EXERCISE OBJECTIVE = Set down exactly the entries below, beginning at their first line and ending at the line with "- **Honeytoken** opcional: Uma".

EXERCISE INPUT =
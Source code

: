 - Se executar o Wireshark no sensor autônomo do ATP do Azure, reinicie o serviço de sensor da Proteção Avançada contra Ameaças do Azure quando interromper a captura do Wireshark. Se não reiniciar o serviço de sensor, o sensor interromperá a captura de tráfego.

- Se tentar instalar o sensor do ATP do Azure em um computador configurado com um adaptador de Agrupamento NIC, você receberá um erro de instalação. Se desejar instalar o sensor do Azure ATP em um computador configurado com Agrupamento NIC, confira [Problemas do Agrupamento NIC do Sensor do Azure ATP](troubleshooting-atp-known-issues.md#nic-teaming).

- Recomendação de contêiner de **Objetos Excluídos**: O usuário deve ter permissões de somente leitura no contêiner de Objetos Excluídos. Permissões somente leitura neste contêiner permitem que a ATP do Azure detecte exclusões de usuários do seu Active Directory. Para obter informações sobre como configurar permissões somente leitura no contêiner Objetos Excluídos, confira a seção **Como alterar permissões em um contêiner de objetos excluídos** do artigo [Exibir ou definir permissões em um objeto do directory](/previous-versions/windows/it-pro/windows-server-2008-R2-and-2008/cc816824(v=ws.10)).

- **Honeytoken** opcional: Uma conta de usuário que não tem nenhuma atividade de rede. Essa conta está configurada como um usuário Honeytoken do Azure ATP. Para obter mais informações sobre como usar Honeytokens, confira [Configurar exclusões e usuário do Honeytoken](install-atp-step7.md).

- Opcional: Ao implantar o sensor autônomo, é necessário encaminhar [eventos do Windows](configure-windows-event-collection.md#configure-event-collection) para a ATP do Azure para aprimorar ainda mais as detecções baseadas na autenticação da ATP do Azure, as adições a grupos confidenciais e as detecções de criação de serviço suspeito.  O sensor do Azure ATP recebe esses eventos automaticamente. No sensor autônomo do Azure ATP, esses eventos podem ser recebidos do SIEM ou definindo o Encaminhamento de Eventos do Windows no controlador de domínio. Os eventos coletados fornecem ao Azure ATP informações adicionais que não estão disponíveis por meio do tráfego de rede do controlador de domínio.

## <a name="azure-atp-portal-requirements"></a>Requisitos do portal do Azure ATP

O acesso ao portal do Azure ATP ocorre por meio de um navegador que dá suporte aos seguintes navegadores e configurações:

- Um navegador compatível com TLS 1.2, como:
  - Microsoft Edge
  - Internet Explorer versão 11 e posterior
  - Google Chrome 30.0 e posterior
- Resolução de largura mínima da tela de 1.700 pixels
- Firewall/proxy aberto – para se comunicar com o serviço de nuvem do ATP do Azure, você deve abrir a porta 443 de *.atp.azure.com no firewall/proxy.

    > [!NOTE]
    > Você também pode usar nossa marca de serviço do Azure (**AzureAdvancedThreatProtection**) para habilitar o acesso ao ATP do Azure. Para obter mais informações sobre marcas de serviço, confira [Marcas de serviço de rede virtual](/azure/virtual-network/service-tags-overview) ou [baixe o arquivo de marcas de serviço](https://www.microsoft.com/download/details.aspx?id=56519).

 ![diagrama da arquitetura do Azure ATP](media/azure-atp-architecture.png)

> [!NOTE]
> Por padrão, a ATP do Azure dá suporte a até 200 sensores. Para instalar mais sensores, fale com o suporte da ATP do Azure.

RESPONSE BOX =
Source code

: - Se executar o Wireshark no sensor autônomo do ATP do Azure, reinicie o serviço de sensor da Proteção Avançada contra Ameaças do Azure quando interromper a captura do Wireshark. Se não reiniciar o serviço de sensor, o sensor interromperá a captura de tráfego.

- Se tentar instalar o sensor do ATP do Azure em um computador configurado com um adaptador de Agrupamento NIC, você receberá um erro de instalação. Se desejar instalar o sensor do Azure ATP em um computador configurado com Agrupamento NIC, confira [Problemas do Agrupamento NIC do Sensor do Azure ATP](troubleshooting-atp-known-issues.md#nic-teaming).

- Recomendação de contêiner de **Objetos Excluídos**: O usuário deve ter permissões de somente leitura no contêiner de Objetos Excluídos. Permissões somente leitura neste contêiner permitem que a ATP do Azure detecte exclusões de usuários do seu Active Directory. Para obter informações sobre como configurar permissões somente leitura no contêiner Objetos Excluídos, confira a seção **Como alterar permissões em um contêiner de objetos excluídos** do artigo [Exibir ou definir permissões em um objeto do directory](/previous-versions/windows/it-pro/windows-server-2008-R2-and-2008/cc816824(v=ws.10)).

- **Honeytoken** opcional: Uma conta de usuário que não tem nenhuma atividade de rede. Essa conta está configurada como um usuário Honeytoken do Azure ATP. Para obter mais informações sobre como usar Honeytokens, confira [Configurar exclusões e usuário do Honeytoken](install-atp-step7.md).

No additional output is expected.